(Dataset extract):
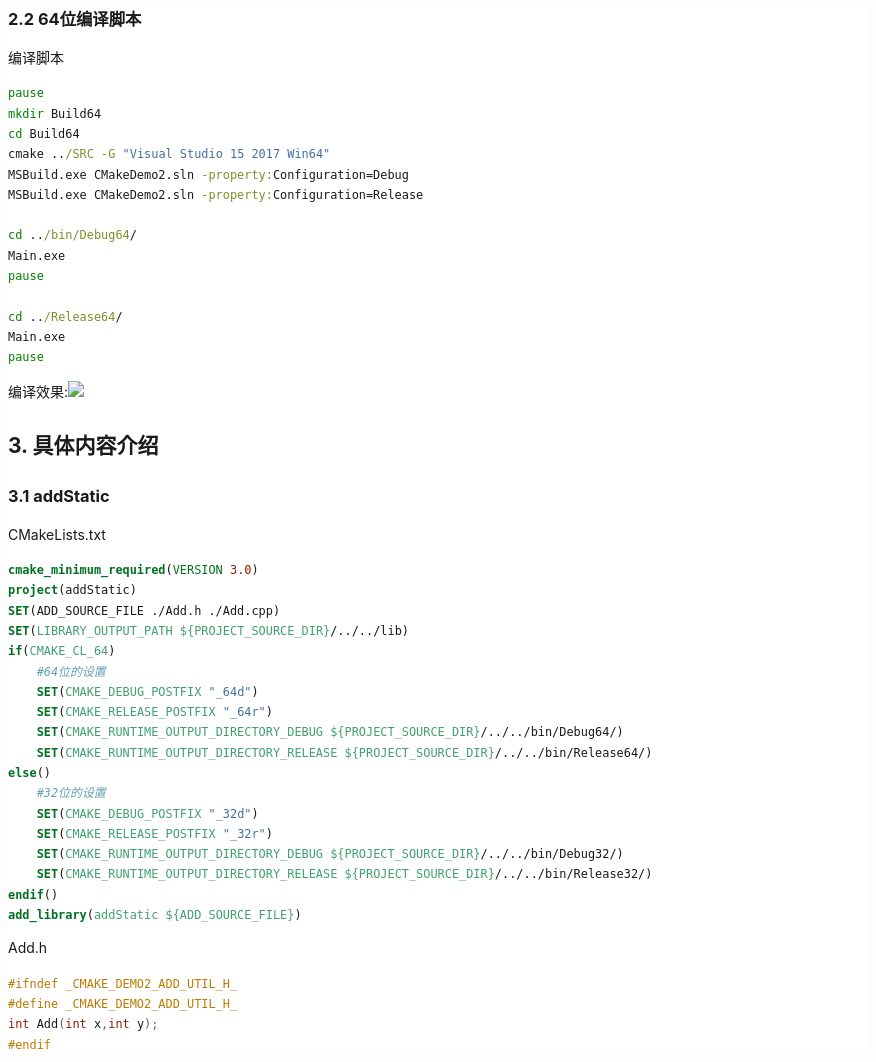 ### 2.2 64位编译脚本

编译脚本

```bat
pause
mkdir Build64
cd Build64
cmake ../SRC -G "Visual Studio 15 2017 Win64"
MSBuild.exe CMakeDemo2.sln -property:Configuration=Debug
MSBuild.exe CMakeDemo2.sln -property:Configuration=Release

cd ../bin/Debug64/
Main.exe
pause

cd ../Release64/
Main.exe
pause
```


编译效果:![](https://www.dennisthink.com/wp-content/uploads/2019/04/Compile_64_GIF_Demo2.gif)

## 3. 具体内容介绍 

### 3.1 addStatic

CMakeLists.txt

```cmake
cmake_minimum_required(VERSION 3.0)
project(addStatic)
SET(ADD_SOURCE_FILE ./Add.h ./Add.cpp)
SET(LIBRARY_OUTPUT_PATH ${PROJECT_SOURCE_DIR}/../../lib)
if(CMAKE_CL_64)
    #64位的设置
    SET(CMAKE_DEBUG_POSTFIX "_64d")    
    SET(CMAKE_RELEASE_POSTFIX "_64r") 
    SET(CMAKE_RUNTIME_OUTPUT_DIRECTORY_DEBUG ${PROJECT_SOURCE_DIR}/../../bin/Debug64/)
    SET(CMAKE_RUNTIME_OUTPUT_DIRECTORY_RELEASE ${PROJECT_SOURCE_DIR}/../../bin/Release64/)
else()
    #32位的设置
    SET(CMAKE_DEBUG_POSTFIX "_32d")    
    SET(CMAKE_RELEASE_POSTFIX "_32r") 
    SET(CMAKE_RUNTIME_OUTPUT_DIRECTORY_DEBUG ${PROJECT_SOURCE_DIR}/../../bin/Debug32/)
    SET(CMAKE_RUNTIME_OUTPUT_DIRECTORY_RELEASE ${PROJECT_SOURCE_DIR}/../../bin/Release32/)
endif()
add_library(addStatic ${ADD_SOURCE_FILE})
```

Add.h

```c
#ifndef _CMAKE_DEMO2_ADD_UTIL_H_
#define _CMAKE_DEMO2_ADD_UTIL_H_
int Add(int x,int y);
#endif
```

(What you are asked to do):
The expected result is every line above containing the string "MSBuild".

(Exercise answer):
MSBuild.exe CMakeDemo2.sln -property:Configuration=Debug
MSBuild.exe CMakeDemo2.sln -property:Configuration=Release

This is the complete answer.